Müller‐Vincent, une histoire longue

Par Trina Mounier
Les Trois Coups

Depuis presque trente ans Philippe Vincent explore l’univers de Heiner Müller, il en gratte la surface, il en sonde les profondeurs… Cette version dont il cosigne la mise en scène avec David Mambouch est la quatrième. Guère plus explicite que les précédentes.

Il faut dire que Hamlet-machine n’a que de lointains rapports avec la pièce de Shakespeare : point de personnages définis ni de dialogues ; à peine une petite dizaine de pages pour une suite de monologues dont les porteurs ont une identité plus que confuse ; point de Danemark mais les ruines de l’Europe, et encore vues « de dos » ; et l’essentielle question To be or not to be remplacée (pour ce que déclarent les exégètes) par une mise en cause de l’intellectuel dans les pays socialistes… Mais la version qu’en donnent David Mambouch et Philippe Vincent n’est guère plus éclairante malgré l’heure et demie passée à développer la dizaine de pages. Elle renvoie en revanche à notre actualité plus immédiate, notamment dans toute la première partie, longue, très longue, qui n’est pas sans rappeler Sangatte et la jungle de Calais.

Il fait sombre, on n’y voit goutte sur le plateau tandis que la bande-son concoctée par Thorolf Thuestad et Alwynne Pritchard nous place sous le vent qui hurle, illustré par quelques sacs en plastique poussés par les bourrasques. Personne ou presque, il fait nuit, il fait froid, quelques caisses de bois ici et là et parfois une ombre qui se cache ou passe en courant, recroquevillée sur elle-même.

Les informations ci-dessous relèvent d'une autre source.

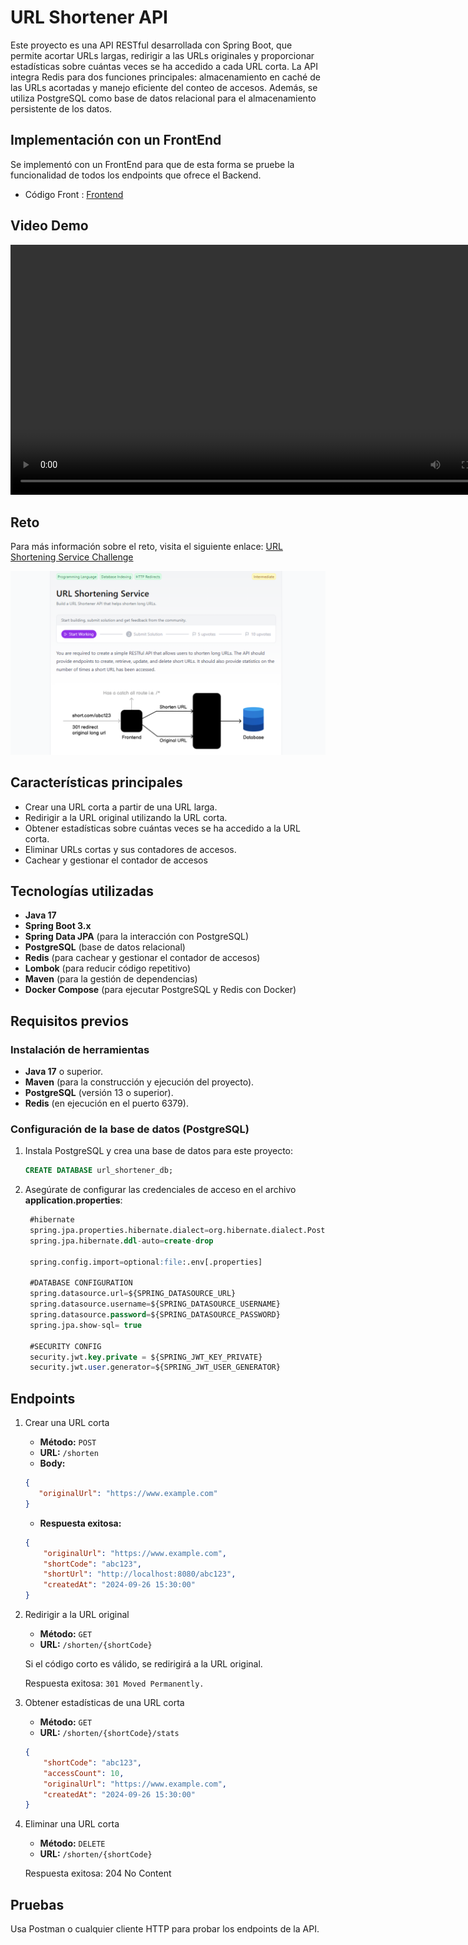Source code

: # URL Shortener API

Este proyecto es una API RESTful desarrollada con Spring Boot, que permite acortar URLs largas, redirigir a las URLs originales y proporcionar estadísticas sobre cuántas veces se ha accedido a cada URL corta. La API integra Redis para dos funciones principales: almacenamiento en caché de las URLs acortadas y manejo eficiente del conteo de accesos. Además, se utiliza PostgreSQL como base de datos relacional para el almacenamiento persistente de los datos.

## Implementación con un FrontEnd
Se implementó con un FrontEnd para que de esta forma se pruebe la funcionalidad de todos los endpoints que ofrece el Backend.
- Código Front : [Frontend](https://roadmap.sh/projects/url-shortening-service)

## Video Demo

<video width="800" controls>
  <source src="images/demostracion.mp4" type="video/mp4">
  Tu navegador no soporta el video.
</video>

## Reto
Para más información sobre el reto, visita el siguiente enlace: [URL Shortening Service Challenge](https://roadmap.sh/projects/url-shortening-service)

<p align="center">
  <img src="images/reto.png" alt="reto" width="800"/>
</p>

## Características principales
- Crear una URL corta a partir de una URL larga.
- Redirigir a la URL original utilizando la URL corta.
- Obtener estadísticas sobre cuántas veces se ha accedido a la URL corta.
- Eliminar URLs cortas y sus contadores de accesos.
- Cachear y gestionar el contador de accesos

## Tecnologías utilizadas
- **Java 17**
- **Spring Boot 3.x**
- **Spring Data JPA** (para la interacción con PostgreSQL)
- **PostgreSQL** (base de datos relacional)
- **Redis** (para cachear y gestionar el contador de accesos)
- **Lombok** (para reducir código repetitivo)
- **Maven** (para la gestión de dependencias)
- **Docker Compose** (para ejecutar PostgreSQL y Redis con Docker)

## Requisitos previos

### Instalación de herramientas
- **Java 17** o superior.
- **Maven** (para la construcción y ejecución del proyecto).
- **PostgreSQL** (versión 13 o superior).
- **Redis** (en ejecución en el puerto 6379).

### Configuración de la base de datos (PostgreSQL)
1. Instala PostgreSQL y crea una base de datos para este proyecto:
   ```sql
   CREATE DATABASE url_shortener_db;
    ```
2. Asegúrate de configurar las credenciales de acceso en el archivo **application.properties**:
   ```sql
    #hibernate
    spring.jpa.properties.hibernate.dialect=org.hibernate.dialect.PostgreSQLDialect
    spring.jpa.hibernate.ddl-auto=create-drop
    
    spring.config.import=optional:file:.env[.properties]
    
    #DATABASE CONFIGURATION
    spring.datasource.url=${SPRING_DATASOURCE_URL}
    spring.datasource.username=${SPRING_DATASOURCE_USERNAME}
    spring.datasource.password=${SPRING_DATASOURCE_PASSWORD}
    spring.jpa.show-sql= true
    
    #SECURITY CONFIG
    security.jwt.key.private = ${SPRING_JWT_KEY_PRIVATE}
    security.jwt.user.generator=${SPRING_JWT_USER_GENERATOR}
    ```
## Endpoints

1. Crear una URL corta
    - **Método:** `POST`
    - **URL:** `/shorten`
    - **Body:**
    ```json
   {
       "originalUrl": "https://www.example.com"
    }
   ```
    - **Respuesta exitosa:**
    ```json
    {
        "originalUrl": "https://www.example.com",
        "shortCode": "abc123",
        "shortUrl": "http://localhost:8080/abc123",
        "createdAt": "2024-09-26 15:30:00"
    }
   ```
2. Redirigir a la URL original
    - **Método:** `GET`
    - **URL:** `/shorten/{shortCode}`
   
    Si el código corto es válido, se redirigirá a la URL original.

    Respuesta exitosa: `301 Moved Permanently.`


3. Obtener estadísticas de una URL corta
    - **Método:** `GET`
    - **URL:** `/shorten/{shortCode}/stats`
    ```json
    {
        "shortCode": "abc123",
        "accessCount": 10,
        "originalUrl": "https://www.example.com",
        "createdAt": "2024-09-26 15:30:00"
    }
   ```

4. Eliminar una URL corta
    - **Método:** `DELETE`
    - **URL:** `/shorten/{shortCode}`
   
    Respuesta exitosa: 204 No Content

## Pruebas
Usa Postman o cualquier cliente HTTP para probar los endpoints de la API.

L’ensemble est très évocateur et, reconnaissons-le, esthétiquement réussi. Mais franchement long !

Dans la seconde partie, nous verrons les cinq comédiens (on ne peut guère parler de personnages) courir en tous sens pour construire avec tout ce qui leur tombe sous la main – bouts de bois, barrières en fer, cantines métalliques, escabeaux, cordes, landau, poulies – ce qui semble être un mur avec quelques inscriptions, « l’Europe de la femme », par exemple… Pourquoi la femme ? Il est vrai qu’il s’agit ici d’Ophélie et de Gertrude qui en viennent aux mains en tailleur très seyant et talons aiguilles… Il est vrai aussi que nous assisterons à l’accouchement d’un monstre tout de rouge vêtu, sorti des profondeurs : très belle scène. Quant au Pierrot dansant à l’identité sexuelle incertaine, tel un lutin des contes allemands, il traverse le plateau avec une grâce de ballerine, ajoutant une touche légère dans ce macabre décor. Profitons de ce détour pour rendre hommage aux très beaux costumes signés Cathy Ray.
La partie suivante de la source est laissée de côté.